Communication is key
When someone wants to cancel, communication generally goes downhill. It could be because they feel bad, or because they are worried about having to tell you they can’t make it AGAIN, or just because they are putting it off till the last minute. Either way, you tend to not hear much from them. This can be frustrating because not only have you probably worked out they’re going to cancel, but you now also feel like you’re being ignored. Sometimes you need to confront them in order to get the communication you need. They can’t avoid the situation if they are being called out on their behavior. By doing this, you should be able to talk it out and get an insight to their side of the story, as well as an opportunity to get your feelings across. When I finally took the time to talk to one of my friends about their constant canceling, I found out stuff about her and her life I wasn’t aware of and was able to finally understand where she was coming from. On her part, she hadn’t actually realized that she was upsetting me/others and has since made an effort to see us more. It’s improved our friendship a lot, and I now spend a lot more time with her then I used to.
Don’t exclude them
I know it’s annoying—it can feel like they don’t care, and so you might think there’s no point in inviting them to things because they aren’t going to come. However, if you stop including your friend in the invites they are going to feel excluded and you might end up losing them completely. Make sure you continue to include them in whatever you are doing with your friends, so they know they are wanted. The more options you give them to do things with you, the more likely they will.
Don’t take it personally
You know the cliché breakup line, “It’s not you, it’s me”? Well, this is basically the same thing: it’s not you, it’s them. It’s got nothing to do with you and whether or not you’re a good enough friend. Serial plan cancelers cancel on everyone, for their own reasons.

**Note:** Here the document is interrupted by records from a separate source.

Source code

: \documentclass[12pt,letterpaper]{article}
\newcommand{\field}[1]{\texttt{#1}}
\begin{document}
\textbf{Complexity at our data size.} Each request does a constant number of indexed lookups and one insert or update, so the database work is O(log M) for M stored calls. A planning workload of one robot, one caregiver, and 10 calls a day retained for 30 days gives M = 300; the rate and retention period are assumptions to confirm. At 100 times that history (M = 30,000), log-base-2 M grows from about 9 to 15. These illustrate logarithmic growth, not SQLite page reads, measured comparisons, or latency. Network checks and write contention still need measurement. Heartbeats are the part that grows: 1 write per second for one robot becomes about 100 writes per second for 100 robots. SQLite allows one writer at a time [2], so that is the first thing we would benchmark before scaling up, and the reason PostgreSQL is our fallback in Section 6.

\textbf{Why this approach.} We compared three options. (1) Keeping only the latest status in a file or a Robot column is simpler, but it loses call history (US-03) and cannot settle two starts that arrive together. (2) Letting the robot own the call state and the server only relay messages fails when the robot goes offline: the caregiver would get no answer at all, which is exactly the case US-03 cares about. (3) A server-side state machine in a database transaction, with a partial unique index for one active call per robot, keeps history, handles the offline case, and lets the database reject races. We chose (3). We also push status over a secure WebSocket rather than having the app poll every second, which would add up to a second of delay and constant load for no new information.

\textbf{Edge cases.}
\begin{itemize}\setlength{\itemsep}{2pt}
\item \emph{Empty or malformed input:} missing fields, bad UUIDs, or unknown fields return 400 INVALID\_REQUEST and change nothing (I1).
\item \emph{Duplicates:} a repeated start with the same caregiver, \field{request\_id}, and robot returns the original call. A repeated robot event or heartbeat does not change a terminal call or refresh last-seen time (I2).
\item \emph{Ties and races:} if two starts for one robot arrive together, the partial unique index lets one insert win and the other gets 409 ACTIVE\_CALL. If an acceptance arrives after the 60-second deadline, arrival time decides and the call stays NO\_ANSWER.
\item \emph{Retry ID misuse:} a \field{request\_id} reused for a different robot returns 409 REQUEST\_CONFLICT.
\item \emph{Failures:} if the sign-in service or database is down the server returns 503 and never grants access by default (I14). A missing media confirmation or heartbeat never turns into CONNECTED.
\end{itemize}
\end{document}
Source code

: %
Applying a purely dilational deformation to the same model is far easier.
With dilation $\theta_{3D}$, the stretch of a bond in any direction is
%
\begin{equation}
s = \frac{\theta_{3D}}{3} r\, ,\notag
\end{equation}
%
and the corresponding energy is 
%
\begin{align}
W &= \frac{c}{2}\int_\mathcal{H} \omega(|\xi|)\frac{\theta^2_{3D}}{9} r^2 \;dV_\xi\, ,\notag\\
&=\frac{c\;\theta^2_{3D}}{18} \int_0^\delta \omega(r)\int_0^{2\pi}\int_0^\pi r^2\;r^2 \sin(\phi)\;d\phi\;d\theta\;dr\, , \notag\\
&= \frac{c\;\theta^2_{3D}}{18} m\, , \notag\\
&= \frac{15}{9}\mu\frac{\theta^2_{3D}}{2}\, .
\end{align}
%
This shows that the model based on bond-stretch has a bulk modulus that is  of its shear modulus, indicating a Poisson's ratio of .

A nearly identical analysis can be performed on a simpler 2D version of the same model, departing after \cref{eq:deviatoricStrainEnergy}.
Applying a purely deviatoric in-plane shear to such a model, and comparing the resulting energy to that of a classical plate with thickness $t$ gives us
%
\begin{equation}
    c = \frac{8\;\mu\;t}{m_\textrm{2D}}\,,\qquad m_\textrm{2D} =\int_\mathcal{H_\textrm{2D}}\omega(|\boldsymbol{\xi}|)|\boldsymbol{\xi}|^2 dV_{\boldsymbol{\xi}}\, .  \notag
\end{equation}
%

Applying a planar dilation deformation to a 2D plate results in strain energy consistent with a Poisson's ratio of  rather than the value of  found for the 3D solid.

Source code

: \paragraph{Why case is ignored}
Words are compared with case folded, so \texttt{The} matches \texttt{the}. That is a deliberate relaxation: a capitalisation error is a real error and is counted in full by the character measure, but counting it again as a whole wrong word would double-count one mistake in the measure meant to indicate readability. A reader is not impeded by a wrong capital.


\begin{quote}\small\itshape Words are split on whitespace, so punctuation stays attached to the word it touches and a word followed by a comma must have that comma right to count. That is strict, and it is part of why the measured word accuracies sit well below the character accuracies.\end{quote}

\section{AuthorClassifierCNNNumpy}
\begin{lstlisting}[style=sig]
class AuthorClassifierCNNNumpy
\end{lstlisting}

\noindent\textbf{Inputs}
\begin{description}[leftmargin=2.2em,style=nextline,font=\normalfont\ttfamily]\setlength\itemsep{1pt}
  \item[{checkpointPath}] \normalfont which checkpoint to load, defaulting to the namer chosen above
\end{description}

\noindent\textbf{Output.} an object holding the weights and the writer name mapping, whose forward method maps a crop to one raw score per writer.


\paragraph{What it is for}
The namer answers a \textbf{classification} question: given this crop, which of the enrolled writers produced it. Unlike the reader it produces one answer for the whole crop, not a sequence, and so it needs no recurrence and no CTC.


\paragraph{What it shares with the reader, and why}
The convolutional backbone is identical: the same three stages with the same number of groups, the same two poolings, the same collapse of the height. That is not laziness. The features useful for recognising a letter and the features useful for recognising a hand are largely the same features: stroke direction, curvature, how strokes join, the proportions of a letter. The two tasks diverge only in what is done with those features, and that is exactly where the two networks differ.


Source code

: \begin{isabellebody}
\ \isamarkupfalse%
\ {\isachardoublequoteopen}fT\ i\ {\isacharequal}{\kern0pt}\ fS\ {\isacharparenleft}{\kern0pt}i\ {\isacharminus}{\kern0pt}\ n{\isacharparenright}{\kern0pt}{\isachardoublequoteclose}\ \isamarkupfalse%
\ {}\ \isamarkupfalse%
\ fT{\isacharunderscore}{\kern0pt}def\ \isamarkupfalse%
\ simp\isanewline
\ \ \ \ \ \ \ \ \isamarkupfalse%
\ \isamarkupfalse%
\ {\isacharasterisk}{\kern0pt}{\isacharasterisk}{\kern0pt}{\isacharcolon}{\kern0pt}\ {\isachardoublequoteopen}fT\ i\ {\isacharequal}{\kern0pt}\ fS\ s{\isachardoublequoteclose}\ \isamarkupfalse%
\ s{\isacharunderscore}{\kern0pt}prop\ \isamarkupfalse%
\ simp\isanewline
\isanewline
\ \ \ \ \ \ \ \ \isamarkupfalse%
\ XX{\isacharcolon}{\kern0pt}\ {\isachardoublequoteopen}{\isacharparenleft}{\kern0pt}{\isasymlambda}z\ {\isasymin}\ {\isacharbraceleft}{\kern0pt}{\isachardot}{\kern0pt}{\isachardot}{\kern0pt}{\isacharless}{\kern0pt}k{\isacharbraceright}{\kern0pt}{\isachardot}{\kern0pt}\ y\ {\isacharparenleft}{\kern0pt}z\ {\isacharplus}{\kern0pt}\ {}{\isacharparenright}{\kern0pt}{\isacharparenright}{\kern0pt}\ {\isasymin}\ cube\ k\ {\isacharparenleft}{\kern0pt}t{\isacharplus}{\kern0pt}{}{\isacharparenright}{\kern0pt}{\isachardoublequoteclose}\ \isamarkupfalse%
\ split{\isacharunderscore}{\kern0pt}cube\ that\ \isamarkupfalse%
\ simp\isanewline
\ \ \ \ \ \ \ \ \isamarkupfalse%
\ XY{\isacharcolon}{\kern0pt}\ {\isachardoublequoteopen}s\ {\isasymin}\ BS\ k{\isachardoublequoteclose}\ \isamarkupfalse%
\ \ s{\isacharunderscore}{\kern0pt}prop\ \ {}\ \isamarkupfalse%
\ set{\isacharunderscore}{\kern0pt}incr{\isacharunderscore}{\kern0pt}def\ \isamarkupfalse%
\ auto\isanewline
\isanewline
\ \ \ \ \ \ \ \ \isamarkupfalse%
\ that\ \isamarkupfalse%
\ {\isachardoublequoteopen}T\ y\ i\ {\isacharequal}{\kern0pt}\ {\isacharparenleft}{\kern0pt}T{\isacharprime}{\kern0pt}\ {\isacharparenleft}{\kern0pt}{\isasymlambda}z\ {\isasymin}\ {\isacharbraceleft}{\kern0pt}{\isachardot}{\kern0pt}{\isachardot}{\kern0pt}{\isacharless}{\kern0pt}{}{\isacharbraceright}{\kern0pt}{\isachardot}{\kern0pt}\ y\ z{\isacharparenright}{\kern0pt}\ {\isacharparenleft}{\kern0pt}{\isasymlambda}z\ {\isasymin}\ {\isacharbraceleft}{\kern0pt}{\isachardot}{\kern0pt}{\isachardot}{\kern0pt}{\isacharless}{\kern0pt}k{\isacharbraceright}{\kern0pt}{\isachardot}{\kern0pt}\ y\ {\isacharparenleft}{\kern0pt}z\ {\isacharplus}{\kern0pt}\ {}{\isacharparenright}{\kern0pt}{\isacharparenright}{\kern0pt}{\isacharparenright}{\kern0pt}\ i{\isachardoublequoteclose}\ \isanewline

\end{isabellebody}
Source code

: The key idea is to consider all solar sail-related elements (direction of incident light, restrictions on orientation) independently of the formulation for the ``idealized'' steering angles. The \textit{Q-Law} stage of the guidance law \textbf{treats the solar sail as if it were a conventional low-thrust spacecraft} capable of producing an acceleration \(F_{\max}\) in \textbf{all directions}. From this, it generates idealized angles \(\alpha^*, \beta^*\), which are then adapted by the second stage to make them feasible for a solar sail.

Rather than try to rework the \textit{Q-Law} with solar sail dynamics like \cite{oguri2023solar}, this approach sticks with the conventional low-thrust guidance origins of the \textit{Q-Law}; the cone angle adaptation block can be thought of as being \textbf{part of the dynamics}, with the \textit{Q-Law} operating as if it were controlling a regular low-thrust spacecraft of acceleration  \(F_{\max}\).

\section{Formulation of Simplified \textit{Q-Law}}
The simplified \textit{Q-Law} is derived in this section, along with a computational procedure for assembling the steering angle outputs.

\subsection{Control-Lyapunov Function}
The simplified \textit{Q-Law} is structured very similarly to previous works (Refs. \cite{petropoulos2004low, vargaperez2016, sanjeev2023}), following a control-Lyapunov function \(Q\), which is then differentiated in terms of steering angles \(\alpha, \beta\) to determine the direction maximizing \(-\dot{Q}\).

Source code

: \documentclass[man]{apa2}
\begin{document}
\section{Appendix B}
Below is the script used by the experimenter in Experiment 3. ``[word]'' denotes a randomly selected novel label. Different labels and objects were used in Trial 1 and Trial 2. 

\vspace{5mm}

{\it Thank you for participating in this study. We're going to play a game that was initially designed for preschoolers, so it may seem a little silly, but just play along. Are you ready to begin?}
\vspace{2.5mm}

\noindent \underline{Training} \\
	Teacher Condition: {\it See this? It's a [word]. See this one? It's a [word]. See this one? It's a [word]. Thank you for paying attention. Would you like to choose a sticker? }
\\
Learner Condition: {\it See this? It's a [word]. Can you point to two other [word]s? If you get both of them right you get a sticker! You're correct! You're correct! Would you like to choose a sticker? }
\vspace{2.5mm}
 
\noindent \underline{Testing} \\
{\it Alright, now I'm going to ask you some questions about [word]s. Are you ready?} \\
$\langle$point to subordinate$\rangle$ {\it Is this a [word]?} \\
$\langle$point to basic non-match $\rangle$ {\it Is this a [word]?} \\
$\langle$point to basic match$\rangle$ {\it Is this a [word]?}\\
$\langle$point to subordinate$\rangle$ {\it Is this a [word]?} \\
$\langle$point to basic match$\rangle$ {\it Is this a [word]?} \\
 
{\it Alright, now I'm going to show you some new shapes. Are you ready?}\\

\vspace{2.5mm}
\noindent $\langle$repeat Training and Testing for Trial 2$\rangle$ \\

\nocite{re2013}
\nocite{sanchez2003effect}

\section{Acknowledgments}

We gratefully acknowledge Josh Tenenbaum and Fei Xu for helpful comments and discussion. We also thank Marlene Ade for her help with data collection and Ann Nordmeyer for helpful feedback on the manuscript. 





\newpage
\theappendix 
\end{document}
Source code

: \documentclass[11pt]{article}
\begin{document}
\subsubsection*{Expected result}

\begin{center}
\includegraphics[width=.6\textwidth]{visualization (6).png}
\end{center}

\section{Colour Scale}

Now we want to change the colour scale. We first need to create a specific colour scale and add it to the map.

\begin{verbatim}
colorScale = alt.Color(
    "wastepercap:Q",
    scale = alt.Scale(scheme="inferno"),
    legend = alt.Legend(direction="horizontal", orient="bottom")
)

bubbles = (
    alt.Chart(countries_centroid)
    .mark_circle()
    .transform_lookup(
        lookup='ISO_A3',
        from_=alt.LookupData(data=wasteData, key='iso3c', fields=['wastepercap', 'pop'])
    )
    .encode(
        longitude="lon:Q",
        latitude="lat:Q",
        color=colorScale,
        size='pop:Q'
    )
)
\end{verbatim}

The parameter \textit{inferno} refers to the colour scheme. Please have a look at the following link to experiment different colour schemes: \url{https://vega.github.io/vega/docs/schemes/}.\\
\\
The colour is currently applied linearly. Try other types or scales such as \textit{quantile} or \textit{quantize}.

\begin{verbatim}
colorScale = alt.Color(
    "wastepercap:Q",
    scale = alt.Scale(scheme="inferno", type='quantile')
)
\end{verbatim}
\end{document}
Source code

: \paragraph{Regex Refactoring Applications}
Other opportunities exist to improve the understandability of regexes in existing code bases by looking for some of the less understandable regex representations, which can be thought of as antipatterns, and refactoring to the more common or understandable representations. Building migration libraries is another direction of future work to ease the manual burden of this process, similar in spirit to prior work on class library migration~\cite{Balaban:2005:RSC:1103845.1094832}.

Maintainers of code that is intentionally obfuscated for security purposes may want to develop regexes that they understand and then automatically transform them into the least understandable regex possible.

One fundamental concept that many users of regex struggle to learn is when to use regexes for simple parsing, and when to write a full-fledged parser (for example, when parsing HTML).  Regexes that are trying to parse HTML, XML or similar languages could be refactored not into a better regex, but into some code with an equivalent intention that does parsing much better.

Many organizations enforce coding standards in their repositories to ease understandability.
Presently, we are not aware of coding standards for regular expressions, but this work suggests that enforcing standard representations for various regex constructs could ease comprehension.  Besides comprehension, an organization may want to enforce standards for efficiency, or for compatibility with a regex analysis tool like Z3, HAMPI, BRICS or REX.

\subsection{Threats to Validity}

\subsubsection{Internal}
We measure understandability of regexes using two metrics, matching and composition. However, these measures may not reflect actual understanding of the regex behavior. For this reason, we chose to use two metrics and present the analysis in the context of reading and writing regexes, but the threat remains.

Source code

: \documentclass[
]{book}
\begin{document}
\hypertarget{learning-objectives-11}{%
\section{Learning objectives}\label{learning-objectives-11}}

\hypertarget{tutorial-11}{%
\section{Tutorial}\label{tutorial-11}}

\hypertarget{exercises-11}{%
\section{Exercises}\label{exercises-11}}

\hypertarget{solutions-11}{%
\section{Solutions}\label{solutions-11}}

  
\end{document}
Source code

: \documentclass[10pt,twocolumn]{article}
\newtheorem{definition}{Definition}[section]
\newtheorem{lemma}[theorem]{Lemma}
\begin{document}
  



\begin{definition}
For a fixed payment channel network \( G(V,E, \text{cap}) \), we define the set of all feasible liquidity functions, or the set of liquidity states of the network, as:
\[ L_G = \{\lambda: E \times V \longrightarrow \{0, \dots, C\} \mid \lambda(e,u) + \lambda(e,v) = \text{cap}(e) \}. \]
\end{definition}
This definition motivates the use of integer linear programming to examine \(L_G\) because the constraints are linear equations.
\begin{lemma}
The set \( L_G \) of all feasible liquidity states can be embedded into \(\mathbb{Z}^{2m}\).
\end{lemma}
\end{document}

It’s not a reflection on anyone except themselves.
Be there for them
Chances are the reason they keep canceling is because they have stuff going on that’s making socializing with friends seem like a bit too much. Whether it’s issues in their personal life that’s getting them down, or work stressing them out, there is going to be a reason why they feel like they would rather be alone than make an effort to come out and see friends. This is where communication is important. Make sure they know you are there for them and that you support them. If you pressure them too much, you’ll push them away. When you invite them to things, just make it seem casual, but let them know it’s important to you that they come along.
Go to them
Instead of always inviting them out somewhere, I’ve found the best way to get a serial canceler to agree to plans and stick to them is to go to where they are. Suggest chilling at their place with movies and wine, nothing overwhelming. You can even make it a PJ day so there’s literally no effort required! Sometimes movie days with friends are the best days. Especially if you feel like you yourself could do with a day to just kick back and relax.